Records START
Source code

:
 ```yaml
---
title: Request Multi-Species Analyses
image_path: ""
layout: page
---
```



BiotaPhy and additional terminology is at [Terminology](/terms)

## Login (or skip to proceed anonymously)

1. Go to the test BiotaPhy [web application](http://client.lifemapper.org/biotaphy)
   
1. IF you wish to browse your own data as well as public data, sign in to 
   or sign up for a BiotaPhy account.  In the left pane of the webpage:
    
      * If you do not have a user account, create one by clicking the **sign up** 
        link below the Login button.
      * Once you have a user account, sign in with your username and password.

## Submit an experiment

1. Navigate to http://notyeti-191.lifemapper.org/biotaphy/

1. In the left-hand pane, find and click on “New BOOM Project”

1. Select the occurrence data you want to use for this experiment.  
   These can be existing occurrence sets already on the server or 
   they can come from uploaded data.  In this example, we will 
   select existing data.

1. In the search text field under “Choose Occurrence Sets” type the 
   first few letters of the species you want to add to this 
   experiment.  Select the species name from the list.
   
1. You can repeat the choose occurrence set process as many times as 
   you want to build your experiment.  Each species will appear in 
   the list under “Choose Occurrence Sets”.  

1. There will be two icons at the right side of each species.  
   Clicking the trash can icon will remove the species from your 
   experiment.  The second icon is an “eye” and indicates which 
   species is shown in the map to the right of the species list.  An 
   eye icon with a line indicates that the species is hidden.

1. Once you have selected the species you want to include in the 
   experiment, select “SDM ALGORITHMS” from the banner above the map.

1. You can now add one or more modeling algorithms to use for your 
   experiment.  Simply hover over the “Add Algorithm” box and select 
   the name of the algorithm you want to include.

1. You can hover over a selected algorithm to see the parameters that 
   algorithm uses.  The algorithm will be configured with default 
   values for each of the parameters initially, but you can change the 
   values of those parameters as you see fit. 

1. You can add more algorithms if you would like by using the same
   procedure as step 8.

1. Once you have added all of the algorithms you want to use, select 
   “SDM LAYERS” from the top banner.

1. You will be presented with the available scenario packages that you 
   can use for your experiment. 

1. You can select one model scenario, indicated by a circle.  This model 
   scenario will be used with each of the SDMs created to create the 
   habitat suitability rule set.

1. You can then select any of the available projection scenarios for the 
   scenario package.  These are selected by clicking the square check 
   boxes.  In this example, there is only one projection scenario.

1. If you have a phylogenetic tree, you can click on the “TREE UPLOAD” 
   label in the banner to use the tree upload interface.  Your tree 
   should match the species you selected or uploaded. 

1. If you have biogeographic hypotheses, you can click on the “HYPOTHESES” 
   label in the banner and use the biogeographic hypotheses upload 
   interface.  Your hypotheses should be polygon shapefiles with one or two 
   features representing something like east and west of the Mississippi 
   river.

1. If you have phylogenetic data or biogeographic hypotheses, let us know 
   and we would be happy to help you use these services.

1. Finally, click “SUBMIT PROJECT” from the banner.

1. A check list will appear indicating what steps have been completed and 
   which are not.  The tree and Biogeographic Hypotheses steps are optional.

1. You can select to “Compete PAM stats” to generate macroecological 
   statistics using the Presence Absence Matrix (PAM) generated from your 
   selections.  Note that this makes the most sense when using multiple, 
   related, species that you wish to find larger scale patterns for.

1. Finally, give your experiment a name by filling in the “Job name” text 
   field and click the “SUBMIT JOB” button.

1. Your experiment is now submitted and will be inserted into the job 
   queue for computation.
Records END
What to produce: Copy out precisely the lines from the line with "1. Go to the" to the line with "species is shown" in the material above, including those two lines and omitting all the rest.

Output of the task:
1. Go to the test BiotaPhy [web application](http://client.lifemapper.org/biotaphy)
   
1. IF you wish to browse your own data as well as public data, sign in to 
   or sign up for a BiotaPhy account.  In the left pane of the webpage:
    
      * If you do not have a user account, create one by clicking the **sign up** 
        link below the Login button.
      * Once you have a user account, sign in with your username and password.

## Submit an experiment

1. Navigate to http://notyeti-191.lifemapper.org/biotaphy/

1. In the left-hand pane, find and click on “New BOOM Project”

1. Select the occurrence data you want to use for this experiment.  
   These can be existing occurrence sets already on the server or 
   they can come from uploaded data.  In this example, we will 
   select existing data.

1. In the search text field under “Choose Occurrence Sets” type the 
   first few letters of the species you want to add to this 
   experiment.  Select the species name from the list.
   
1. You can repeat the choose occurrence set process as many times as 
   you want to build your experiment.  Each species will appear in 
   the list under “Choose Occurrence Sets”.  

1. There will be two icons at the right side of each species.  
   Clicking the trash can icon will remove the species from your 
   experiment.  The second icon is an “eye” and indicates which 
   species is shown in the map to the right of the species list.  An 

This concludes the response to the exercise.